Each line below that includes "images" counts once; report the total and nothing more.

**AVAILABLE DATA**

<<<<

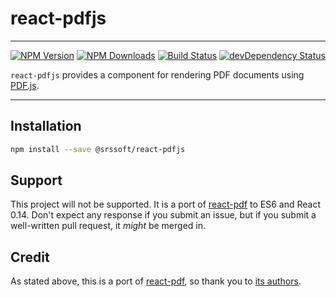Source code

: # react-pdfjs
---
[![NPM Version](https://img.shields.io/npm/v/@srssoft/react-pdfjs.svg?style=flat-square)](https://www.npmjs.com/package/@srssoft/react-pdfjs) 
[![NPM Downloads](https://img.shields.io/npm/dm/@srssoft/react-pdfjs.svg?style=flat-square)](https://www.npmjs.com/package/@srssoft/react-pdfjs)
[![Build Status](https://img.shields.io/travis/SRSsoft/react-pdfjs/master.svg?style=flat-square)](https://travis-ci.org/SRSsoft/react-pdfjs)
[![devDependency Status](https://david-dm.org/srssoft/react-pdfjs/dev-status.svg)](https://david-dm.org/srssoft/react-pdfjs#info=devDependencies)

`react-pdfjs` provides a component for rendering PDF documents using [PDF.js](http://mozilla.github.io/pdf.js/).

---

## Installation

```bash
npm install --save @srssoft/react-pdfjs
```

## Support

This project will not be supported. It is a port of [react-pdf](https://github.com/nnarhinen/react-pdf) to ES6 and 
React 0.14. Don't expect any response if you submit an issue, but if you submit a well-written pull request, it _might_ 
be merged in.

## Credit

As stated above, this is a port of [react-pdf](https://github.com/nnarhinen/react-pdf), so thank you to
[its authors](https://github.com/nnarhinen/react-pdf#author).

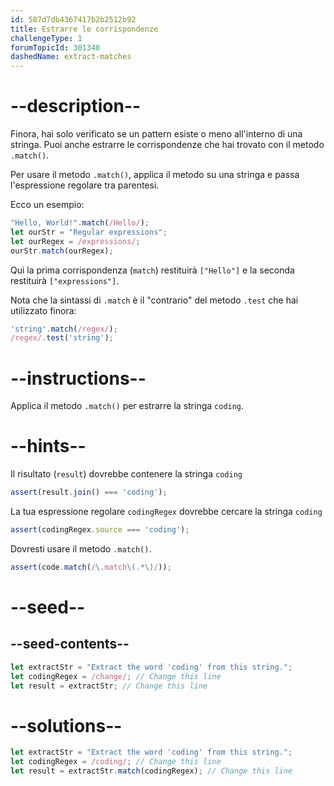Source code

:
 ```yaml
---
id: 587d7db4367417b2b2512b92
title: Estrarre le corrispondenze
challengeType: 1
forumTopicId: 301340
dashedName: extract-matches
---
```


# --description--

Finora, hai solo verificato se un pattern esiste o meno all'interno di una stringa. Puoi anche estrarre le corrispondenze che hai trovato con il metodo `.match()`.

Per usare il metodo `.match()`, applica il metodo su una stringa e passa l'espressione regolare tra parentesi.

Ecco un esempio:

```js
"Hello, World!".match(/Hello/);
let ourStr = "Regular expressions";
let ourRegex = /expressions/;
ourStr.match(ourRegex);
```

Qui la prima corrispondenza (`match`) restituirà `["Hello"]` e la seconda restituirà `["expressions"]`.

Nota che la sintassi di `.match` è il "contrario" del metodo `.test` che hai utilizzato finora:

```js
'string'.match(/regex/);
/regex/.test('string');
```

# --instructions--

Applica il metodo `.match()` per estrarre la stringa `coding`.

# --hints--

Il risultato (`result`) dovrebbe contenere la stringa `coding`

```js
assert(result.join() === 'coding');
```

La tua espressione regolare `codingRegex` dovrebbe cercare la stringa `coding`

```js
assert(codingRegex.source === 'coding');
```

Dovresti usare il metodo `.match()`.

```js
assert(code.match(/\.match\(.*\)/));
```

# --seed--

## --seed-contents--

```js
let extractStr = "Extract the word 'coding' from this string.";
let codingRegex = /change/; // Change this line
let result = extractStr; // Change this line
```

# --solutions--

```js
let extractStr = "Extract the word 'coding' from this string.";
let codingRegex = /coding/; // Change this line
let result = extractStr.match(codingRegex); // Change this line
```
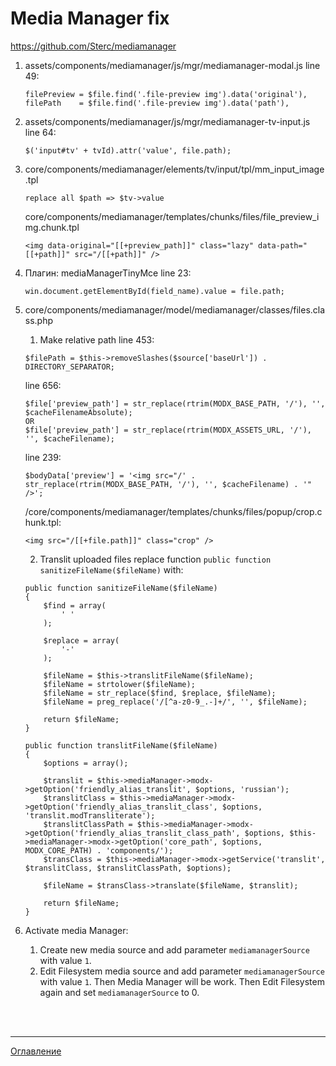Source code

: # Media Manager fix
https://github.com/Sterc/mediamanager

1. assets/components/mediamanager/js/mgr/mediamanager-modal.js
	line 49:
	```
	filePreview = $file.find('.file-preview img').data('original'),
	filePath    = $file.find('.file-preview img').data('path'),
	```

2. assets/components/mediamanager/js/mgr/mediamanager-tv-input.js
	line 64:
	```
	$('input#tv' + tvId).attr('value', file.path);
	```

3. core/components/mediamanager/elements/tv/input/tpl/mm_input_image.tpl
	```
	replace all $path => $tv->value
	```

	core/components/mediamanager/templates/chunks/files/file_preview_img.chunk.tpl
	```
	<img data-original="[[+preview_path]]" class="lazy" data-path="[[+path]]" src="/[[+path]]" />
	```

4. Плагин: mediaManagerTinyMce
	line 23:
	```
	win.document.getElementById(field_name).value = file.path;
	```

5. core/components/mediamanager/model/mediamanager/classes/files.class.php

	1. Make relative path
	 line 453:
	 ```
	 $filePath = $this->removeSlashes($source['baseUrl']) . DIRECTORY_SEPARATOR;
	 ```

	 line 656:
	 ```
	 $file['preview_path'] = str_replace(rtrim(MODX_BASE_PATH, '/'), '', $cacheFilenameAbsolute);
	 OR
	 $file['preview_path'] = str_replace(rtrim(MODX_ASSETS_URL, '/'), '', $cacheFilename);
	 ```

	line 239:
	```
	$bodyData['preview'] = '<img src="/' . str_replace(rtrim(MODX_BASE_PATH, '/'), '', $cacheFilename) . '" />';
	```

	/core/components/mediamanager/templates/chunks/files/popup/crop.chunk.tpl:
	```
	<img src="/[[+file.path]]" class="crop" />
	```

	2. Translit uploaded files
	replace function `public function sanitizeFileName($fileName)` with:

	```
	public function sanitizeFileName($fileName)
    {
        $find = array(
            ' '
        );

        $replace = array(
            '-'
        );

        $fileName = $this->translitFileName($fileName);
        $fileName = strtolower($fileName);
        $fileName = str_replace($find, $replace, $fileName);
        $fileName = preg_replace('/[^a-z0-9_.-]+/', '', $fileName);

        return $fileName;
    }

    public function translitFileName($fileName)
    {
        $options = array();

        $translit = $this->mediaManager->modx->getOption('friendly_alias_translit', $options, 'russian');
        $translitClass = $this->mediaManager->modx->getOption('friendly_alias_translit_class', $options, 'translit.modTransliterate');
        $translitClassPath = $this->mediaManager->modx->getOption('friendly_alias_translit_class_path', $options, $this->mediaManager->modx->getOption('core_path', $options, MODX_CORE_PATH) . 'components/');
        $transClass = $this->mediaManager->modx->getService('translit', $translitClass, $translitClassPath, $options);
        
        $fileName = $transClass->translate($fileName, $translit);

        return $fileName;
    }
    ```

6. Activate media Manager:
	1) Create new media source and add parameter `mediamanagerSource` with value `1`.
	2) Edit Filesystem media source and add parameter `mediamanagerSource` with value `1`. Then Media Manager will be work. Then Edit Filesystem again and set `mediamanagerSource` to 0.



<br>
<br>

---
[Оглавление](https://github.com/LexDonowan/DevTips/blob/main/ModxRecipes/README.md)
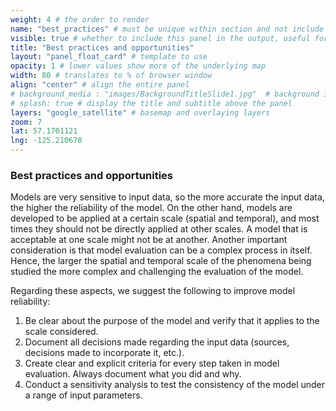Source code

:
 ```yaml
---
weight: 4 # the order to render
name: "best_practices" # must be unique within section and not include special characters
visible: true # whether to include this panel in the output, useful for testing
title: "Best practices and opportunities"
layout: "panel_float_card" # template to use
opacity: 1 # lower values show more of the underlying map
width: 80 # translates to % of browser window
align: "center" # align the entire panel
# background_media : "images/BackgroundTitleSlide1.jpg"  # background image rendered behind the panel, covering map
# splash: true # display the title and subtitle above the panel
layers: "google_satellite" # basemap and overlaying layers
zoom: 7
lat: 57.1701121
lng: -125.210678
---
```


### Best practices and opportunities

<!-- Models are very sensitive to the input data, so the more accurate the input data, the higher the reliability of the model. On the other hand, models are developed to be applied at a certain scale (spatial and temporal), and most times they are not useful to be directly applied at other scales. A model acceptable at one scale might not be at another. Another important consideration is that model evaluation can be a complex process itself. So, the larger the spatial and temporal scale of the phenomena, the evaluation of the model is more complex and challenging.

Regarding these aspects, we suggest the following to improve reliability of model:

1. Be clear about the purpose of the model and verify that it applies to the scale considered.  
2. Document all decisions made regarding the input data (sources, decisions made to incorporate it, etc.).  
3. Create clear and explicit criteria for every step of the model evaluation. Always document what you did and why  
4. Conduct a sensitivity analysis to test the consistency of the model under a range of input parameters.
-->

Models are very sensitive to input data, so the more accurate the input data, the higher the reliability of the model. On the other hand, models are developed to be applied at a certain scale (spatial and temporal), and most times they should not be directly applied at other scales. A model that is acceptable at one scale might not be at another. Another important consideration is that model evaluation can be a complex process in itself. Hence, the larger the spatial and temporal scale of the phenomena being studied the more complex and challenging the evaluation of the model.

Regarding these aspects, we suggest the following to improve model reliability:

1. Be clear about the purpose of the model and verify that it applies to the scale considered.
2. Document all decisions made regarding the input data (sources, decisions made to incorporate it, etc.).
3. Create clear and explicit criteria for every step taken in model evaluation. Always document what you did and why.
4. Conduct a sensitivity analysis to test the consistency of the model under a range of input parameters.
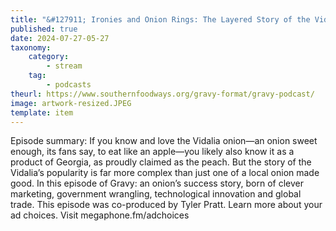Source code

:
 ```yaml
---
title: "&#127911; Ironies and Onion Rings: The Layered Story of the Vidalia Onion"
published: true
date: 2024-07-27-05-27
taxonomy:
    category:
        - stream
    tag:
        - podcasts
theurl: https://www.southernfoodways.org/gravy-format/gravy-podcast/
image: artwork-resized.JPEG
template: item
---
```


Episode summary: If you know and love the Vidalia onion&mdash;an onion sweet enough, its fans say, to eat like an apple&mdash;you likely also know it as a product of Georgia, as proudly claimed as the peach. But the story of the Vidalia&rsquo;s popularity is far more complex than just one of a local onion made good. In this episode of Gravy: an onion&rsquo;s success story, born of clever marketing, government wrangling, technological innovation and global trade. This episode was co-produced by Tyler Pratt. Learn more about your ad choices. Visit megaphone.fm/adchoices
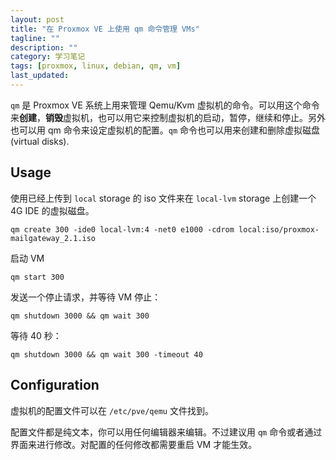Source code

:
 ```yaml
---
layout: post
title: "在 Proxmox VE 上使用 qm 命令管理 VMs"
tagline: ""
description: ""
category: 学习笔记
tags: [proxmox, linux, debian, qm, vm]
last_updated:
---
```


`qm` 是 Proxmox VE 系统上用来管理 Qemu/Kvm 虚拟机的命令。可以用这个命令来**创建**，**销毁**虚拟机，也可以用它来控制虚拟机的启动，暂停，继续和停止。另外也可以用 qm 命令来设定虚拟机的配置。`qm` 命令也可以用来创建和删除虚拟磁盘 (virtual disks).


## Usage
使用已经上传到 `local` storage 的 iso 文件来在 `local-lvm` storage 上创建一个 4G IDE 的虚拟磁盘。

	qm create 300 -ide0 local-lvm:4 -net0 e1000 -cdrom local:iso/proxmox-mailgateway_2.1.iso

启动 VM

	qm start 300

发送一个停止请求，并等待 VM 停止：

	qm shutdown 3000 && qm wait 300

等待 40 秒：

	qm shutdown 3000 && qm wait 300 -timeout 40


## Configuration
虚拟机的配置文件可以在 `/etc/pve/qemu` 文件找到。

配置文件都是纯文本，你可以用任何编辑器来编辑。不过建议用 `qm` 命令或者通过界面来进行修改。对配置的任何修改都需要重启 VM 才能生效。



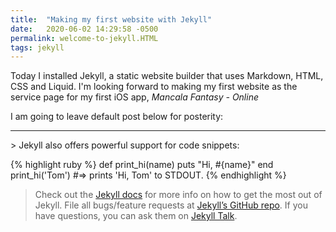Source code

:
 ```yaml
---
title:  "Making my first website with Jekyll"
date:   2020-06-02 14:29:58 -0500
permalink: welcome-to-jekyll.HTML
tags: jekyll
---
```

Today I installed Jekyll, a static website builder that uses Markdown, HTML, CSS and Liquid. I'm looking forward to making my first website as the service page for my first iOS app, _Mancala Fantasy - Online_

I am going to leave default post below for posterity:
<hr>
> Jekyll also offers powerful support for code snippets:

{% highlight ruby %}
  def print_hi(name)
    puts "Hi, #{name}"
  end
  print_hi('Tom')
    #=> prints 'Hi, Tom' to STDOUT.
{% endhighlight %}

> Check out the [Jekyll docs][jekyll-docs] for more info on how to get the most out of Jekyll. File all bugs/feature requests at [Jekyll’s GitHub repo][jekyll-gh]. If you have questions, you can ask them on [Jekyll Talk][jekyll-talk].

[jekyll-docs]: https://jekyllrb.com/docs/home
[jekyll-gh]:   https://github.com/jekyll/jekyll
[jekyll-talk]: https://talk.jekyllrb.com/
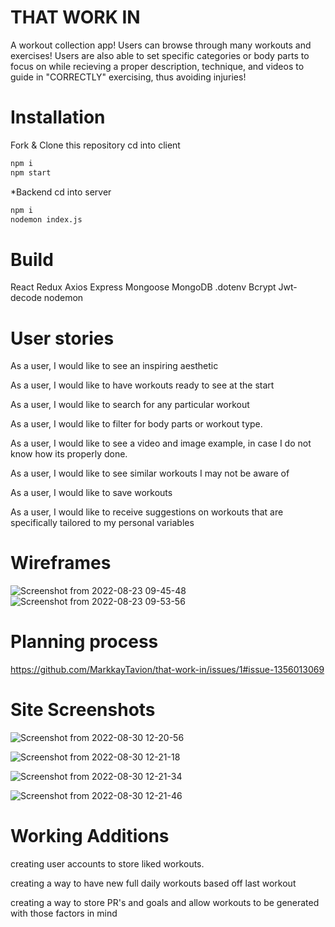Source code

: # THAT WORK IN
A workout collection app! Users can browse through many workouts and exercises! Users are also able to set specific categories or body parts to focus on while recieving a proper description, technique, and videos to guide in "CORRECTLY" exercising, thus avoiding injuries!

# Installation
Fork & Clone this repository
cd into client
```bash
npm i 
npm start
```
*Backend
cd into server
```bash
npm i 
nodemon index.js
```
# Build
React
Redux
Axios
Express
Mongoose
MongoDB
.dotenv
Bcrypt
Jwt-decode
nodemon

# User stories

As a user, I would like to see an inspiring aesthetic

As a user, I would like to have workouts ready to see at the start

As a user, I would like to search for any particular workout

As a user, I would like to filter for body parts or workout type.

As a user, I would like to see a video and image example, in case I do not know how its properly done.

As a user, I would like to see similar workouts I may not be aware of

As a user, I would like to save workouts

As a user, I would like to receive suggestions on workouts that are specifically tailored to my personal variables

# Wireframes

![Screenshot from 2022-08-23 09-45-48](https://media.git.generalassemb.ly/user/43672/files/9c5d2d43-04ff-4f75-b6dc-de541f2bb61c)
![Screenshot from 2022-08-23 09-53-56](https://media.git.generalassemb.ly/user/43672/files/49b4140e-0de6-4294-b715-032c9f1f80f8)

# Planning process

https://github.com/MarkkayTavion/that-work-in/issues/1#issue-1356013069

# Site Screenshots
![Screenshot from 2022-08-30 12-20-56](https://user-images.githubusercontent.com/66388320/187501159-6ec60467-9dc6-4a2c-aefd-d977f4d31a19.png)

![Screenshot from 2022-08-30 12-21-18](https://user-images.githubusercontent.com/66388320/187501219-57eb64ff-8e9d-480f-b019-8eeaf5a5938c.png)

![Screenshot from 2022-08-30 12-21-34](https://user-images.githubusercontent.com/66388320/187501155-400cdd7b-f9a0-4048-8582-481da0567094.png)

![Screenshot from 2022-08-30 12-21-46](https://user-images.githubusercontent.com/66388320/187501216-84e8adec-379b-470e-94af-39d51e6a5780.png)





# Working Additions
creating user accounts to store liked workouts.

creating a way to have new full daily workouts based off last workout

creating a way to store PR's and goals and allow workouts to be generated with those factors in mind
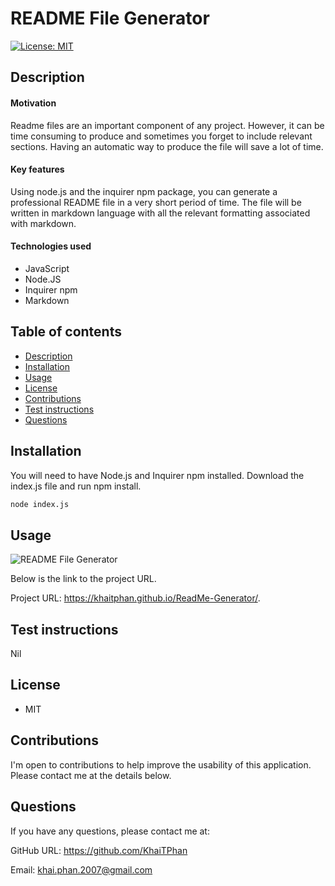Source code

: # README File Generator

[![License: MIT](https://img.shields.io/badge/License-MIT-yellow.svg)](https://opensource.org/licenses/MIT)

## Description

#### Motivation

Readme files are an important component of any project. However, it can be time consuming to produce and sometimes you forget to include relevant sections. Having an automatic way to produce the file will save a lot of time. 

#### Key features

Using node.js and the inquirer npm package, you can generate a professional README file in a very short period of time. The file will be written in markdown language with all the relevant formatting associated with markdown.

#### Technologies used

* JavaScript
* Node.JS
* Inquirer npm
* Markdown

## Table of contents

<!--ts-->
* [Description](#Description)
* [Installation](#Installation)
* [Usage](#Usage)
* [License](#License)
* [Contributions](#Contributions)
* [Test instructions](#Test-instructions)
* [Questions](#Questions)
<!--te-->

## Installation

You will need to have Node.js and Inquirer npm installed. Download the index.js file and run npm install.

```bash
node index.js
```
## Usage

![README File Generator](./readme.png)

Below is the link to the project URL.

Project URL: https://khaitphan.github.io/ReadMe-Generator/.

## Test instructions

Nil

## License

* MIT

## Contributions

I'm open to contributions to help improve the usability of this application. Please contact me at the details below.

## Questions

If you have any questions, please contact me at:

GitHub URL: https://github.com/KhaiTPhan

Email: khai.phan.2007@gmail.com
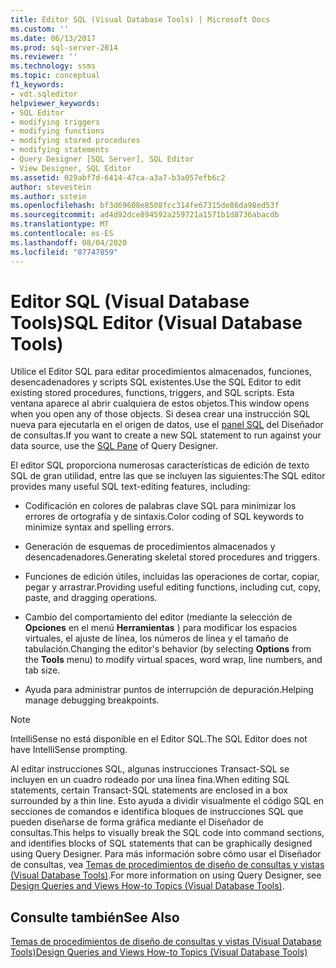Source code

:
 ```yaml
---
title: Editor SQL (Visual Database Tools) | Microsoft Docs
ms.custom: ''
ms.date: 06/13/2017
ms.prod: sql-server-2014
ms.reviewer: ''
ms.technology: ssms
ms.topic: conceptual
f1_keywords:
- vdt.sqleditor
helpviewer_keywords:
- SQL Editor
- modifying triggers
- modifying functions
- modifying stored procedures
- modifying statements
- Query Designer [SQL Server], SQL Editor
- View Designer, SQL Editor
ms.assetid: 029abf7d-6414-47ca-a3a7-b3a057efb6c2
author: stevestein
ms.author: sstein
ms.openlocfilehash: bf3d69608e8508fcc314fe67315de86da98ed53f
ms.sourcegitcommit: ad4d92dce894592a259721a1571b1d8736abacdb
ms.translationtype: MT
ms.contentlocale: es-ES
ms.lasthandoff: 08/04/2020
ms.locfileid: "87747859"
---
```

# <a name="sql-editor-visual-database-tools"></a><span data-ttu-id="c4917-102">Editor SQL (Visual Database Tools)</span><span class="sxs-lookup"><span data-stu-id="c4917-102">SQL Editor (Visual Database Tools)</span></span>
  <span data-ttu-id="c4917-103">Utilice el Editor SQL para editar procedimientos almacenados, funciones, desencadenadores y scripts SQL existentes.</span><span class="sxs-lookup"><span data-stu-id="c4917-103">Use the SQL Editor to edit existing stored procedures, functions, triggers, and SQL scripts.</span></span> <span data-ttu-id="c4917-104">Esta ventana aparece al abrir cualquiera de estos objetos.</span><span class="sxs-lookup"><span data-stu-id="c4917-104">This window opens when you open any of those objects.</span></span> <span data-ttu-id="c4917-105">Si desea crear una instrucción SQL nueva para ejecutarla en el origen de datos, use el [panel SQL](visual-database-tools.md) del Diseñador de consultas.</span><span class="sxs-lookup"><span data-stu-id="c4917-105">If you want to create a new SQL statement to run against your data source, use the [SQL Pane](visual-database-tools.md) of Query Designer.</span></span>  
  
 <span data-ttu-id="c4917-106">El editor SQL proporciona numerosas características de edición de texto SQL de gran utilidad, entre las que se incluyen las siguientes:</span><span class="sxs-lookup"><span data-stu-id="c4917-106">The SQL editor provides many useful SQL text-editing features, including:</span></span>  
  
-   <span data-ttu-id="c4917-107">Codificación en colores de palabras clave SQL para minimizar los errores de ortografía y de sintaxis.</span><span class="sxs-lookup"><span data-stu-id="c4917-107">Color coding of SQL keywords to minimize syntax and spelling errors.</span></span>  
  
-   <span data-ttu-id="c4917-108">Generación de esquemas de procedimientos almacenados y desencadenadores.</span><span class="sxs-lookup"><span data-stu-id="c4917-108">Generating skeletal stored procedures and triggers.</span></span>  
  
-   <span data-ttu-id="c4917-109">Funciones de edición útiles, incluidas las operaciones de cortar, copiar, pegar y arrastrar.</span><span class="sxs-lookup"><span data-stu-id="c4917-109">Providing useful editing functions, including cut, copy, paste, and dragging operations.</span></span>  
  
-   <span data-ttu-id="c4917-110">Cambio del comportamiento del editor (mediante la selección de **Opciones** en el menú **Herramientas** ) para modificar los espacios virtuales, el ajuste de línea, los números de línea y el tamaño de tabulación.</span><span class="sxs-lookup"><span data-stu-id="c4917-110">Changing the editor's behavior (by selecting **Options** from the **Tools** menu) to modify virtual spaces, word wrap, line numbers, and tab size.</span></span>  
  
-   <span data-ttu-id="c4917-111">Ayuda para administrar puntos de interrupción de depuración.</span><span class="sxs-lookup"><span data-stu-id="c4917-111">Helping manage debugging breakpoints.</span></span>  
  
> [!NOTE]  
>  <span data-ttu-id="c4917-112">IntelliSense no está disponible en el Editor SQL.</span><span class="sxs-lookup"><span data-stu-id="c4917-112">The SQL Editor does not have IntelliSense prompting.</span></span>  
  
 <span data-ttu-id="c4917-113">Al editar instrucciones SQL, algunas instrucciones Transact-SQL se incluyen en un cuadro rodeado por una línea fina.</span><span class="sxs-lookup"><span data-stu-id="c4917-113">When editing SQL statements, certain Transact-SQL statements are enclosed in a box surrounded by a thin line.</span></span> <span data-ttu-id="c4917-114">Esto ayuda a dividir visualmente el código SQL en secciones de comandos e identifica bloques de instrucciones SQL que pueden diseñarse de forma gráfica mediante el Diseñador de consultas.</span><span class="sxs-lookup"><span data-stu-id="c4917-114">This helps to visually break the SQL code into command sections, and identifies blocks of SQL statements that can be graphically designed using Query Designer.</span></span> <span data-ttu-id="c4917-115">Para más información sobre cómo usar el Diseñador de consultas, vea [Temas de procedimientos de diseño de consultas y vistas &#40;Visual Database Tools&#41;](design-queries-and-views-how-to-topics-visual-database-tools.md).</span><span class="sxs-lookup"><span data-stu-id="c4917-115">For more information on using Query Designer, see [Design Queries and Views How-to Topics &#40;Visual Database Tools&#41;](design-queries-and-views-how-to-topics-visual-database-tools.md).</span></span>  
  
## <a name="see-also"></a><span data-ttu-id="c4917-116">Consulte también</span><span class="sxs-lookup"><span data-stu-id="c4917-116">See Also</span></span>  
 [<span data-ttu-id="c4917-117">Temas de procedimientos de diseño de consultas y vistas &#40;Visual Database Tools&#41;</span><span class="sxs-lookup"><span data-stu-id="c4917-117">Design Queries and Views How-to Topics &#40;Visual Database Tools&#41;</span></span>](design-queries-and-views-how-to-topics-visual-database-tools.md)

>>>>

**EXERCISE SOLUTION**
5